Listed records:
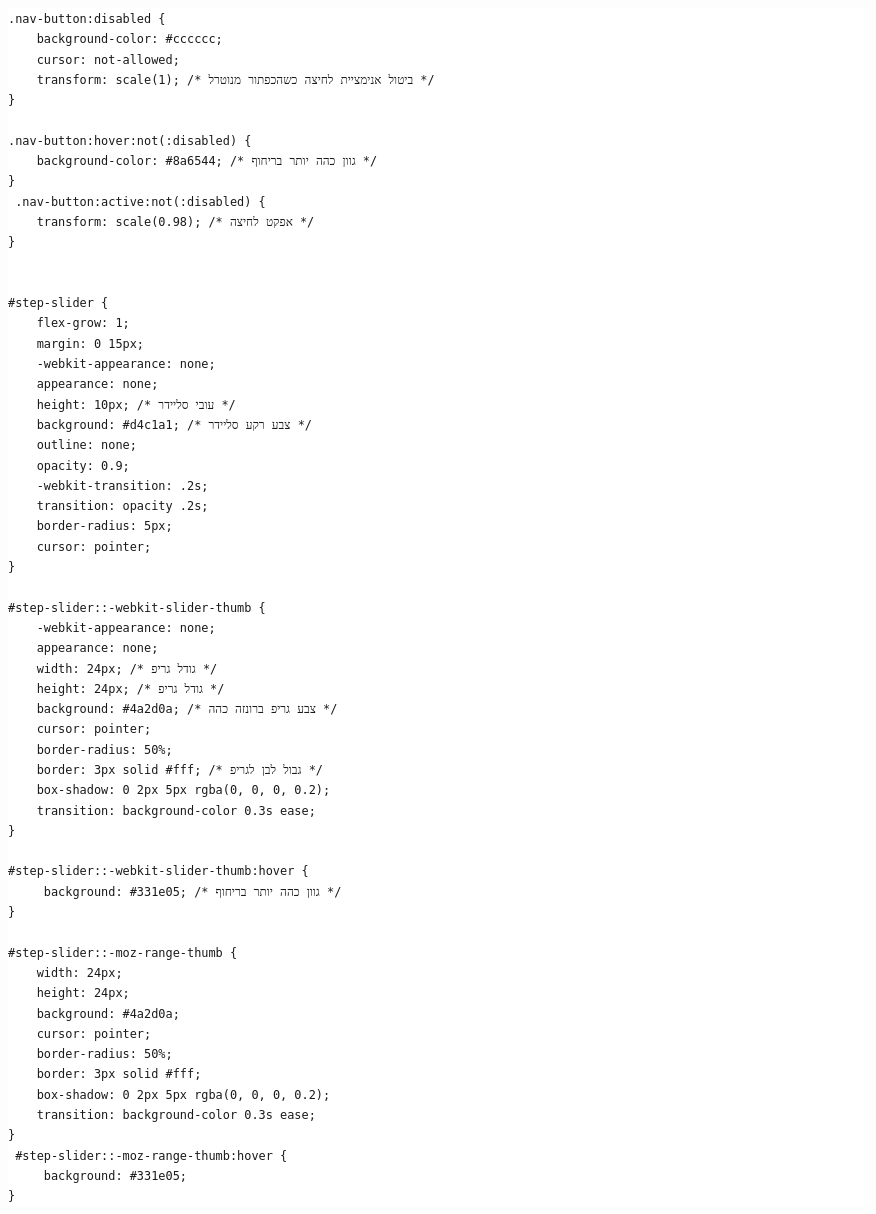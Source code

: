     .nav-button:disabled {
        background-color: #cccccc;
        cursor: not-allowed;
        transform: scale(1); /* ביטול אנימציית לחיצה כשהכפתור מנוטרל */
    }

    .nav-button:hover:not(:disabled) {
        background-color: #8a6544; /* גוון כהה יותר בריחוף */
    }
     .nav-button:active:not(:disabled) {
        transform: scale(0.98); /* אפקט לחיצה */
    }


    #step-slider {
        flex-grow: 1;
        margin: 0 15px;
        -webkit-appearance: none;
        appearance: none;
        height: 10px; /* עובי סליידר */
        background: #d4c1a1; /* צבע רקע סליידר */
        outline: none;
        opacity: 0.9;
        -webkit-transition: .2s;
        transition: opacity .2s;
        border-radius: 5px;
        cursor: pointer;
    }

    #step-slider::-webkit-slider-thumb {
        -webkit-appearance: none;
        appearance: none;
        width: 24px; /* גודל גריפ */
        height: 24px; /* גודל גריפ */
        background: #4a2d0a; /* צבע גריפ ברונזה כהה */
        cursor: pointer;
        border-radius: 50%;
        border: 3px solid #fff; /* גבול לבן לגריפ */
        box-shadow: 0 2px 5px rgba(0, 0, 0, 0.2);
        transition: background-color 0.3s ease;
    }

    #step-slider::-webkit-slider-thumb:hover {
         background: #331e05; /* גוון כהה יותר בריחוף */
    }

    #step-slider::-moz-range-thumb {
        width: 24px;
        height: 24px;
        background: #4a2d0a;
        cursor: pointer;
        border-radius: 50%;
        border: 3px solid #fff;
        box-shadow: 0 2px 5px rgba(0, 0, 0, 0.2);
        transition: background-color 0.3s ease;
    }
     #step-slider::-moz-range-thumb:hover {
         background: #331e05;
    }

The task: Find each line in the records holding the string "border" and show it.

Your response:
        border-radius: 5px;
        border-radius: 50%;
        border: 3px solid #fff; /* גבול לבן לגריפ */
        border-radius: 50%;
        border: 3px solid #fff;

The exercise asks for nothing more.